Data centers strive to reduce energy consumption for two reasons.  First, there is the “green” component and all corporations have a responsibility to the environment and the community to be good stewards of energy.  Second, energy is often the highest cost for many data centers and energy reduction serves to reduce that cost.  Data centers that are highly energy efficient will have a lower overall cost of operation and will be more competitive than those data centers ignoring energy consumption.  Data centers that are not energy efficient will be determined obsolete and removed from service due to their associated high operational expenses.
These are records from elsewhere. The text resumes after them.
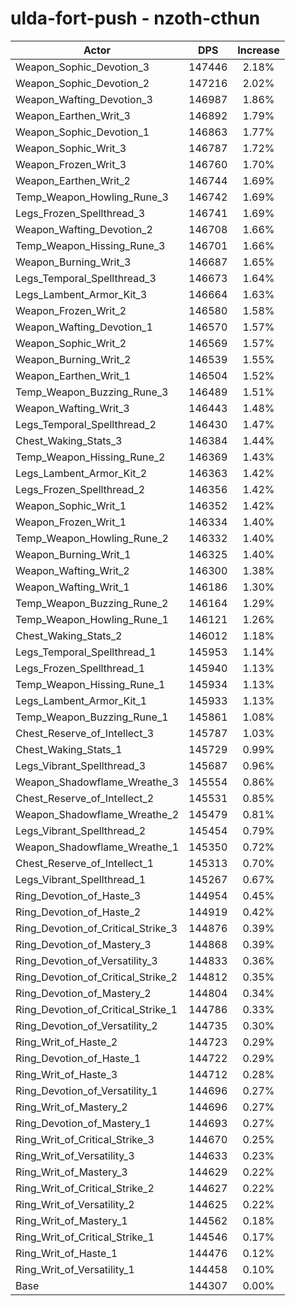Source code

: # ulda-fort-push - nzoth-cthun
| Actor | DPS | Increase |
|---|:---:|:---:|
|Weapon_Sophic_Devotion_3|147446|2.18%|
|Weapon_Sophic_Devotion_2|147216|2.02%|
|Weapon_Wafting_Devotion_3|146987|1.86%|
|Weapon_Earthen_Writ_3|146892|1.79%|
|Weapon_Sophic_Devotion_1|146863|1.77%|
|Weapon_Sophic_Writ_3|146787|1.72%|
|Weapon_Frozen_Writ_3|146760|1.70%|
|Weapon_Earthen_Writ_2|146744|1.69%|
|Temp_Weapon_Howling_Rune_3|146742|1.69%|
|Legs_Frozen_Spellthread_3|146741|1.69%|
|Weapon_Wafting_Devotion_2|146708|1.66%|
|Temp_Weapon_Hissing_Rune_3|146701|1.66%|
|Weapon_Burning_Writ_3|146687|1.65%|
|Legs_Temporal_Spellthread_3|146673|1.64%|
|Legs_Lambent_Armor_Kit_3|146664|1.63%|
|Weapon_Frozen_Writ_2|146580|1.58%|
|Weapon_Wafting_Devotion_1|146570|1.57%|
|Weapon_Sophic_Writ_2|146569|1.57%|
|Weapon_Burning_Writ_2|146539|1.55%|
|Weapon_Earthen_Writ_1|146504|1.52%|
|Temp_Weapon_Buzzing_Rune_3|146489|1.51%|
|Weapon_Wafting_Writ_3|146443|1.48%|
|Legs_Temporal_Spellthread_2|146430|1.47%|
|Chest_Waking_Stats_3|146384|1.44%|
|Temp_Weapon_Hissing_Rune_2|146369|1.43%|
|Legs_Lambent_Armor_Kit_2|146363|1.42%|
|Legs_Frozen_Spellthread_2|146356|1.42%|
|Weapon_Sophic_Writ_1|146352|1.42%|
|Weapon_Frozen_Writ_1|146334|1.40%|
|Temp_Weapon_Howling_Rune_2|146332|1.40%|
|Weapon_Burning_Writ_1|146325|1.40%|
|Weapon_Wafting_Writ_2|146300|1.38%|
|Weapon_Wafting_Writ_1|146186|1.30%|
|Temp_Weapon_Buzzing_Rune_2|146164|1.29%|
|Temp_Weapon_Howling_Rune_1|146121|1.26%|
|Chest_Waking_Stats_2|146012|1.18%|
|Legs_Temporal_Spellthread_1|145953|1.14%|
|Legs_Frozen_Spellthread_1|145940|1.13%|
|Temp_Weapon_Hissing_Rune_1|145934|1.13%|
|Legs_Lambent_Armor_Kit_1|145933|1.13%|
|Temp_Weapon_Buzzing_Rune_1|145861|1.08%|
|Chest_Reserve_of_Intellect_3|145787|1.03%|
|Chest_Waking_Stats_1|145729|0.99%|
|Legs_Vibrant_Spellthread_3|145687|0.96%|
|Weapon_Shadowflame_Wreathe_3|145554|0.86%|
|Chest_Reserve_of_Intellect_2|145531|0.85%|
|Weapon_Shadowflame_Wreathe_2|145479|0.81%|
|Legs_Vibrant_Spellthread_2|145454|0.79%|
|Weapon_Shadowflame_Wreathe_1|145350|0.72%|
|Chest_Reserve_of_Intellect_1|145313|0.70%|
|Legs_Vibrant_Spellthread_1|145267|0.67%|
|Ring_Devotion_of_Haste_3|144954|0.45%|
|Ring_Devotion_of_Haste_2|144919|0.42%|
|Ring_Devotion_of_Critical_Strike_3|144876|0.39%|
|Ring_Devotion_of_Mastery_3|144868|0.39%|
|Ring_Devotion_of_Versatility_3|144833|0.36%|
|Ring_Devotion_of_Critical_Strike_2|144812|0.35%|
|Ring_Devotion_of_Mastery_2|144804|0.34%|
|Ring_Devotion_of_Critical_Strike_1|144786|0.33%|
|Ring_Devotion_of_Versatility_2|144735|0.30%|
|Ring_Writ_of_Haste_2|144723|0.29%|
|Ring_Devotion_of_Haste_1|144722|0.29%|
|Ring_Writ_of_Haste_3|144712|0.28%|
|Ring_Devotion_of_Versatility_1|144696|0.27%|
|Ring_Writ_of_Mastery_2|144696|0.27%|
|Ring_Devotion_of_Mastery_1|144693|0.27%|
|Ring_Writ_of_Critical_Strike_3|144670|0.25%|
|Ring_Writ_of_Versatility_3|144633|0.23%|
|Ring_Writ_of_Mastery_3|144629|0.22%|
|Ring_Writ_of_Critical_Strike_2|144627|0.22%|
|Ring_Writ_of_Versatility_2|144625|0.22%|
|Ring_Writ_of_Mastery_1|144562|0.18%|
|Ring_Writ_of_Critical_Strike_1|144546|0.17%|
|Ring_Writ_of_Haste_1|144476|0.12%|
|Ring_Writ_of_Versatility_1|144458|0.10%|
|Base|144307|0.00%|
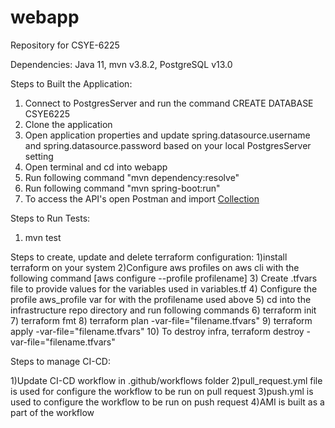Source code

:# webapp

Repository for CSYE-6225

Dependencies:
Java 11,
mvn v3.8.2,
PostgreSQL v13.0

Steps to Built the Application:
1) Connect to PostgresServer and run the command CREATE DATABASE CSYE6225
2) Clone the application
3) Open application properties and update  spring.datasource.username and spring.datasource.password based on your local PostgresServer setting
4) Open terminal and cd into webapp
5) Run following command "mvn dependency:resolve"
6) Run following command "mvn spring-boot:run"
7) To access the API's open Postman and import [Collection](https://github.com/Olly96/webapp/blob/main/CSYE-6225%20webapp.postman_collection.json)

Steps to Run Tests:<br>
1) mvn test


Steps to create, update and delete terraform configuration:
1)install terraform on your system
2)Configure aws profiles on aws cli with the following command [aws configure --profile profilename]
3) Create .tfvars file to provide values for the variables used in variables.tf
4) Configure the profile aws_profile var for with the profilename used above
5) cd into the infrastructure repo directory and run following commands
6) terraform init
7) terraform fmt
8) terraform plan -var-file="filename.tfvars"
9) terraform apply -var-file="filename.tfvars"
10) To destroy infra, terraform destroy -var-file="filename.tfvars"

Steps to manage CI-CD:

1)Update CI-CD workflow in .github/workflows folder
2)pull_request.yml file is used for configure the workflow to be run on pull request
3)push.yml is used to configure the workflow to be run on push request
4)AMI is built as a part of the workflow
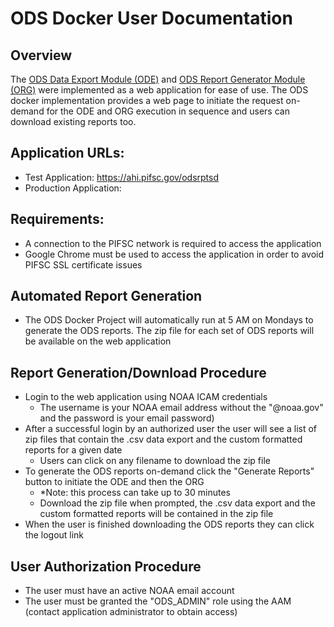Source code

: # ODS Docker User Documentation

## Overview
The [ODS Data Export Module (ODE)](./ODS%20Data%20Export%20Module%20documentation.md) and [ODS Report Generator Module (ORG)](./ODS%20Report%20Generator%20Technical%20Documentation.md) were implemented as a web application for ease of use.  The ODS docker implementation provides a web page to initiate the request on-demand for the ODE and ORG execution in sequence and users can download existing reports too.

## Application URLs:
-   Test Application: https://ahi.pifsc.gov/odsrptsd
-   Production Application: <TBD>

## Requirements:
-   A connection to the PIFSC network is required to access the application
-   Google Chrome must be used to access the application in order to avoid PIFSC SSL certificate issues

## Automated Report Generation
-   The ODS Docker Project will automatically run at 5 AM on Mondays to generate the ODS reports.  The zip file for each set of ODS reports will be available on the web application

## Report Generation/Download Procedure
-   Login to the web application using NOAA ICAM credentials
    -   The username is your NOAA email address without the "@noaa.gov" and the password is your email password)
-   After a successful login by an authorized user the user will see a list of zip files that contain the .csv data export and the custom formatted reports for a given date
    -   Users can click on any filename to download the zip file
-   To generate the ODS reports on-demand click the "Generate Reports" button to initiate the ODE and then the ORG
    -   \*Note: this process can take up to 30 minutes
    -   Download the zip file when prompted, the .csv data export and the custom formatted reports will be contained in the zip file
-   When the user is finished downloading the ODS reports they can click the logout link

## User Authorization Procedure
-   The user must have an active NOAA email account
-   The user must be granted the "ODS_ADMIN" role using the AAM (contact application administrator to obtain access)
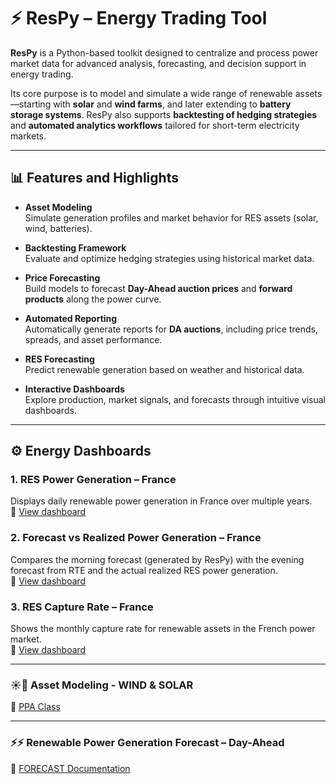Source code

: # ⚡ ResPy – Energy Trading Tool

**ResPy** is a Python-based toolkit designed to centralize and process power market data for advanced analysis, forecasting, and decision support in energy trading.

Its core purpose is to model and simulate a wide range of renewable assets—starting with **solar** and **wind farms**, and later extending to **battery storage systems**. ResPy also supports **backtesting of hedging strategies** and **automated analytics workflows** tailored for short-term electricity markets.

---

## 📊 Features and Highlights

- **Asset Modeling**  
  Simulate generation profiles and market behavior for RES assets (solar, wind, batteries).

- **Backtesting Framework**  
  Evaluate and optimize hedging strategies using historical market data.

- **Price Forecasting**  
  Build models to forecast **Day-Ahead auction prices** and **forward products** along the power curve.

- **Automated Reporting**  
  Automatically generate reports for **DA auctions**, including price trends, spreads, and asset performance.

- **RES Forecasting**  
  Predict renewable generation based on weather and historical data.

- **Interactive Dashboards**  
  Explore production, market signals, and forecasts through intuitive visual dashboards.

---

## ⚙️ Energy Dashboards

### 1. RES Power Generation – France  
Displays daily renewable power generation in France over multiple years.  
🔗 [View dashboard](https://hugzgj.grafana.net/public-dashboards/9d1e12a092da4f4c8cc27b8392735743)

### 2. Forecast vs Realized Power Generation – France  
Compares the morning forecast (generated by ResPy) with the evening forecast from RTE and the actual realized RES power generation.  
🔗 [View dashboard](https://hugzgj.grafana.net/public-dashboards/62cfe7d7ef9540aba9d6998bb255de5a)

### 3. RES Capture Rate – France  
Shows the monthly capture rate for renewable assets in the French power market.  
🔗 [View dashboard](https://hugzgj.grafana.net/public-dashboards/3186096d600945fd842f67baa137a736)

---


### ☀️💨 Asset Modeling - WIND & SOLAR  

🔗 [PPA Class](./Asset_Modeling/Energy_Modeling/PPA/README.md)

---

### ⚡⚡ Renewable Power Generation Forecast – Day-Ahead

🔗 [FORECAST Documentation](./Model/Power/README.md)
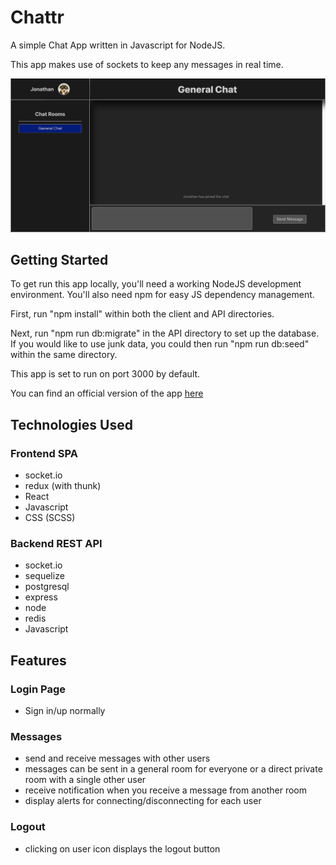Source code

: # Chattr

A simple Chat App written in Javascript for NodeJS.

This app makes use of sockets to keep any messages in real time.

![Chat Page](./main_page.png)

## Getting Started

To get run this app locally, you'll need a working NodeJS development environment. You'll also need npm for easy JS dependency management.

First, run "npm install" within both the client and API directories.

Next, run "npm run db:migrate" in the API directory to set up the database. If you would like to use junk data, you could then run "npm run db:seed" within the same directory.

This app is set to run on port 3000 by default.

You can find an official version of the app [here](https://quora-clone-jg.herokuapp.com/)

## Technologies Used

### Frontend SPA

- socket.io
- redux (with thunk)
- React
- Javascript
- CSS (SCSS)

### Backend REST API

- socket.io
- sequelize
- postgresql
- express
- node
- redis
- Javascript

## Features

### Login Page

- Sign in/up normally

### Messages

- send and receive messages with other users
- messages can be sent in a general room for everyone or a direct private room with a single other user
- receive notification when you receive a message from another room
- display alerts for connecting/disconnecting for each user

### Logout

- clicking on user icon displays the logout button
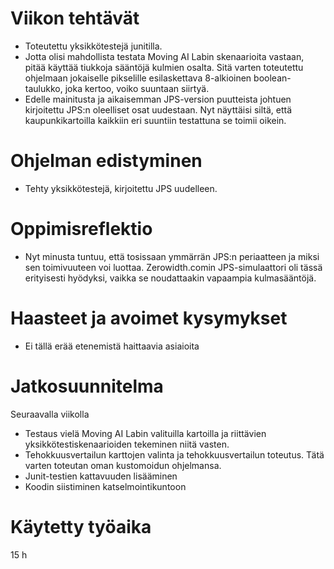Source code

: # Viikon tehtävät

-   Toteutettu yksikkötestejä junitilla.
-   Jotta olisi mahdollista testata Moving AI Labin skenaarioita vastaan, pitää käyttää tiukkoja sääntöjä kulmien osalta. Sitä varten toteutettu ohjelmaan jokaiselle pikselille esilaskettava 8-alkioinen boolean-taulukko, joka kertoo, voiko suuntaan siirtyä.
-   Edelle mainitusta ja aikaisemman JPS-version puutteista johtuen kirjoitettu JPS:n oleelliset osat uudestaan. Nyt näyttäisi siltä, että kaupunkikartoilla kaikkiin eri suuntiin testattuna se toimii oikein.

# Ohjelman edistyminen

-   Tehty yksikkötestejä, kirjoitettu JPS uudelleen.

# Oppimisreflektio

-   Nyt minusta tuntuu, että tosissaan ymmärrän JPS:n periaatteen ja miksi sen toimivuuteen voi luottaa. Zerowidth.comin JPS-simulaattori oli tässä erityisesti hyödyksi, vaikka se noudattaakin vapaampia kulmasääntöjä.

# Haasteet ja avoimet kysymykset

-   Ei tällä erää etenemistä haittaavia asiaioita

# Jatkosuunnitelma

Seuraavalla viikolla

-   Testaus vielä Moving AI Labin valituilla kartoilla ja riittävien yksikkötestiskenaarioiden tekeminen niitä vasten.
-   Tehokkuusvertailun karttojen valinta ja tehokkuusvertailun toteutus. Tätä varten toteutan oman kustomoidun ohjelmansa.
-   Junit-testien kattavuuden lisääminen
-   Koodin siistiminen katselmointikuntoon

# Käytetty työaika

15 h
The greatest opportunity to reduce data center energy consumption is in the cooling system and there are many methods employed to achieve those reductions.  Within the data center, means to segregate the cold air delivered to cool the equipment from the exhausted hot air is critical.  Energy is expended to create the cold air and it must be directed only to the equipment and not lost to mixing with the exhausted hot air.  Equipment aisles are aligned in hot aisle and cold aisle configurations with blanking panels in the cabinets preventing hot air from leaking into the cold aisle.  The cold aisle can be contained with doors and clear covers to prevent the hot air from getting into the cold aisle.  The hot aisle can be contained directing the hot exhaust directly back to the air handler preventing any mixing with the cold air.  
In each case, prohibiting cold air from mixing with the hot air, also referred to as bypass air, serves to ensure the air returned to the handlers is very hot.  Many data centers still control their air handler chill water valves on Return Air Temperature (RAT).  At these sites, the elimination of bypass air causes the RAT to rise and the air handler reacts by increasing the amount of chill water delivered to the coil to bring the RAT back to set point reducing cold aisle temperatures.  This represents an increase in energy consumed as more chill water is required.  Supply Air Temperature (SAT) control should be established prior to any attempt to reduce bypass air so that energy savings can be realized.

Another way to lower energy consumption is to reduce the shaft speed of the motors employed to cool the data center.  Motors are used to pump chill water and move the air.  Motor shaft speed and energy consumption vary as a cubic relationship.  This means that a 40% reduction in shaft speed can result in an 80% reduction in energy consumed by that motor.  Careful control of the amount of cold air delivered to the data center floor allows both chill water and air flow to be minimized.  Respective motor shaft speeds can be reduced resulting in significant energy reductions, so long as the motors are speed controllable.

Both the elimination of bypass air and motor shaft speed reductions can be achieved in any data center regardless of geographic location limiting energy consumption, reducing costs, and meeting corporate social responsibility goals.